Lancashire Winters in the 1930s
Lancashire winters were dark and bleak in the 1930s. The foul smell of stale chimney smoke remained trapped in the still fog-filled air of industrial towns, lingering until fresh winds blew it away. Snow was intermittent and frost frequent.
We were warm children both inside and out as we walked to school. Mother had prepared a substantial breakfast of porridge, and bacon sandwiches. Well-equipped whatever the weather, we wore Wellington boots and broad woollen scarves crossed at the front and safety-pinned at the back. Lower layers consisted of fleecy liberty bodices and black stockings, long and thick. On exceptionally cold days we wore side-buttoned leather leggings and needed a button hook to do up the fiddly tiny buttons.
In school we recited numerical tables every day, and much of the learning was by rote. A peaceful and sleepy atmosphere pervaded the room as we settled to a writing exercise. Soon would come dinner time and the trek home to a hot dinner of plain nutritious food. A pan of pea soup made with ham shank might have simmered all morning on the open fire, and would be eaten with chunks of bread.
I recall stew and dumplings, sausage and mash and liver and onions, all served with potatoes and a variety of vegetables which changed each day.
My favourite dinner was ‘Milly Molly Manders’. This consisted of jacket potatoes well done in the Yorkshire range. Mother would scoop out the potato from the skins and mash it with pepper and butter. It was then replaced in the crisp potato jacket. Mothers took trouble with their meals in those days, timing meals just as we arrived home.
Childhood illnesses such as measles, chicken pox and whooping cough invaded the four of us and each went down in turn. If we were confined to bed, a coal fire would be lit in the tiny grate, adding warmth and comfort from the flickering flames. Only if the illness was really serious would chicken soup be on the menu, but you had to be nearing death’s door before being offered this luxury.
Monday mornings consisted of washtubs, rubbing boards and wooden punch dollies, satin smooth from long and frequent use. It was a hectic time of water, steam and starch. Broken washing lines were often a feature of Mondays, and upset the rigid routine. Sometimes the
washing had to be dried indoors because of the poor weather. A long clothes rack hung from the ceiling, and created in the living room a dampness which made the windows steamy. Despite the roaring fire, it was difficult to keep warm because of the clammy air.

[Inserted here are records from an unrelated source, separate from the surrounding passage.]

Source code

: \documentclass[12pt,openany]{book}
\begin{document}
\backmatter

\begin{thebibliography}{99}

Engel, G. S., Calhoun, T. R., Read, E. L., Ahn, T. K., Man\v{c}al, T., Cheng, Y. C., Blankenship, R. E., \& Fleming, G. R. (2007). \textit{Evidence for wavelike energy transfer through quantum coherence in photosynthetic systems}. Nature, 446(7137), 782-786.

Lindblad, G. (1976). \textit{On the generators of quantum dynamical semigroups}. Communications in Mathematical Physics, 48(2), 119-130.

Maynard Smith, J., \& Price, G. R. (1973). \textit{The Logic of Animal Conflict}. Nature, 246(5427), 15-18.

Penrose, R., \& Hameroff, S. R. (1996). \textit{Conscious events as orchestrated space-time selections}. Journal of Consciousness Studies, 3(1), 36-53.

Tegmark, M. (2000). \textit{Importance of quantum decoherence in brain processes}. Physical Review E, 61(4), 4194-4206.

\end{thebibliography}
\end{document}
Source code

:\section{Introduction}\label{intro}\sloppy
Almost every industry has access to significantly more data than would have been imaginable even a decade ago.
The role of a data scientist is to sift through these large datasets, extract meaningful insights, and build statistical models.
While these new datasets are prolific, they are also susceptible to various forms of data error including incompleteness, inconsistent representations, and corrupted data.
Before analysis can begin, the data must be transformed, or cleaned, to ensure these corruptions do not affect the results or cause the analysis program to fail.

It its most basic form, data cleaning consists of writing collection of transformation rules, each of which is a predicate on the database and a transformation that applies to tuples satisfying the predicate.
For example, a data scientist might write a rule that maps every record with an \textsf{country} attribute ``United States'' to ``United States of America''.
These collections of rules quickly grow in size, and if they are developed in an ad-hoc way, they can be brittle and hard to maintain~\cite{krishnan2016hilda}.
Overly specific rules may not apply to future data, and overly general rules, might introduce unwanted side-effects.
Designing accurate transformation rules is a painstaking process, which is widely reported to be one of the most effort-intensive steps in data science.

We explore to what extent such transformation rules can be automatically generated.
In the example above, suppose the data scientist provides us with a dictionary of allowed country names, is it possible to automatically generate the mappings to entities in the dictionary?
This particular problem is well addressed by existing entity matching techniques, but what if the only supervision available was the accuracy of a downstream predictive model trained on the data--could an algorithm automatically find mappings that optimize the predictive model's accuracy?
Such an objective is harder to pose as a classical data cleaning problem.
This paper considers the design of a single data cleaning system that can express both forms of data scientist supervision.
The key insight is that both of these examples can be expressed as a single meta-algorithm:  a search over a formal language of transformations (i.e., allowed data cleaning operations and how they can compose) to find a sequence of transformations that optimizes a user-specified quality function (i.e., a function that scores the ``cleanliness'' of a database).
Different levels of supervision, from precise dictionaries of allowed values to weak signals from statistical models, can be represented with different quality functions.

The smell of new bread on baking days was much more cheerful. During school holidays I would watch my mother kneading and punching the dough. It was a vigorous task, and Mother’s face would be moist and flushed with exertion.
At bedtime, Dad would take the hot rods from the oven, the shelves and the cheek bricks and wrap them separately in layers of the Daily Herald or Reynold’s News and place them in our beds to warm them. Then he would sit each child in turn on the deal-topped dining table in the living room and wash us till we shone.
Our feather mattresses were known as shakeups, and in the white cotton sheets and woolly blankets we snuggled under feather eiderdowns. So comfortable were we all night, but next morning we had to wake up to a very cold bedroom often with thickly-iced windows. Bare feet on the cold linoleum brought us quickly to life to face another day.